(Records drawn from a dataset)

⟨

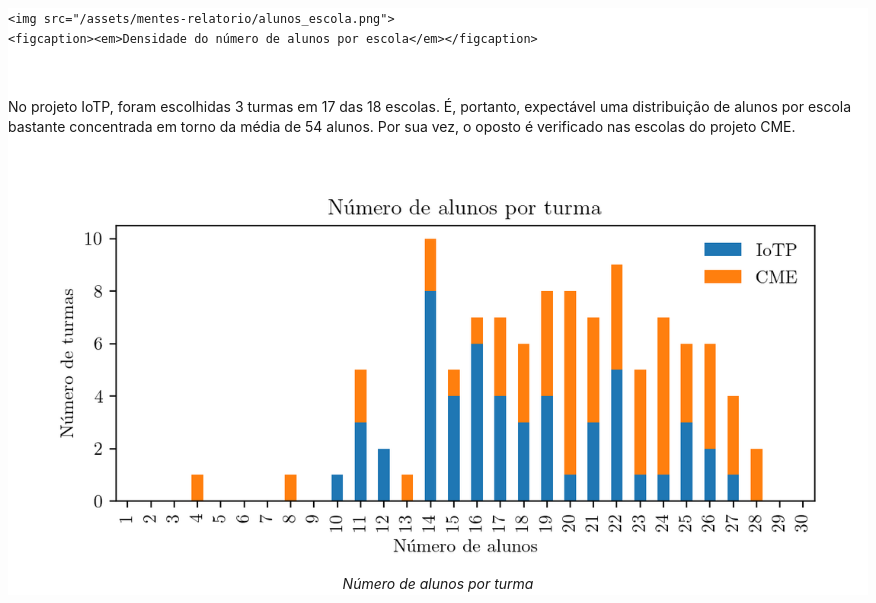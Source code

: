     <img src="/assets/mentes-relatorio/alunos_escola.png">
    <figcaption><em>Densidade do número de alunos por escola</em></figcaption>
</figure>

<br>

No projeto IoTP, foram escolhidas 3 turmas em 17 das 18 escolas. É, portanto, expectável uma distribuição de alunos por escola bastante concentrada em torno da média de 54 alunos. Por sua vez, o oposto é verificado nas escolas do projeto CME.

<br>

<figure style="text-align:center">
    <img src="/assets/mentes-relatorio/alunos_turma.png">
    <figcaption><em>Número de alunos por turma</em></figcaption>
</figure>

⟩
⟨

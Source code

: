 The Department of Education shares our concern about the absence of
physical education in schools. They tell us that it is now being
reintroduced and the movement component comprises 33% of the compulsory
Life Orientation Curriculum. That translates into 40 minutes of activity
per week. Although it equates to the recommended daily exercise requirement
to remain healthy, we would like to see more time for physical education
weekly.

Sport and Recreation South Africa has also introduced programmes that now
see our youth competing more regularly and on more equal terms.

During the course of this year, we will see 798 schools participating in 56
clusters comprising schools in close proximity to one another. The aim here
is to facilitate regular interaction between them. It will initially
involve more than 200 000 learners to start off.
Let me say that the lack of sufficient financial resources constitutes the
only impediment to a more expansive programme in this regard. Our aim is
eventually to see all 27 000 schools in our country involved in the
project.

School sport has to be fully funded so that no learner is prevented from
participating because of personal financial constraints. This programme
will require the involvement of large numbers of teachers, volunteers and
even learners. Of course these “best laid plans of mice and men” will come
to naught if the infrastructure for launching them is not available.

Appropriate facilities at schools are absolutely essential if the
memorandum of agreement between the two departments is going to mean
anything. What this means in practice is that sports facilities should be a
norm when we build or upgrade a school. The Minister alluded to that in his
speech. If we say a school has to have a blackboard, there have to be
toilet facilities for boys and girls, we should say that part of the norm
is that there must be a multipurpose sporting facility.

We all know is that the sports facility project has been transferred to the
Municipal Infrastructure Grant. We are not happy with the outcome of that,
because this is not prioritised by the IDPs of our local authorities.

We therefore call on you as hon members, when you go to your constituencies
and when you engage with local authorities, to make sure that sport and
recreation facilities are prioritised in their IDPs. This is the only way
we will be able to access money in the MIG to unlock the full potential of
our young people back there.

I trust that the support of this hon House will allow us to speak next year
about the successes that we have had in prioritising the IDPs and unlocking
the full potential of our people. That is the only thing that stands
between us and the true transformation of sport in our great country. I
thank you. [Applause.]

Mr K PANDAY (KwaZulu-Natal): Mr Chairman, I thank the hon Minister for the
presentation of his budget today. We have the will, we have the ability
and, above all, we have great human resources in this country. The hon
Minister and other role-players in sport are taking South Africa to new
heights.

⟩

**Work to be completed**
From the records above, transcribe without alteration every line from the one with "School sport has" to the one with "Municipal Infrastructure Grant.", inclusive.

**Exercise result**
School sport has to be fully funded so that no learner is prevented from
participating because of personal financial constraints. This programme
will require the involvement of large numbers of teachers, volunteers and
even learners. Of course these “best laid plans of mice and men” will come
to naught if the infrastructure for launching them is not available.

Appropriate facilities at schools are absolutely essential if the
memorandum of agreement between the two departments is going to mean
anything. What this means in practice is that sports facilities should be a
norm when we build or upgrade a school. The Minister alluded to that in his
speech. If we say a school has to have a blackboard, there have to be
toilet facilities for boys and girls, we should say that part of the norm
is that there must be a multipurpose sporting facility.

We all know is that the sports facility project has been transferred to the
Municipal Infrastructure Grant. We are not happy with the outcome of that,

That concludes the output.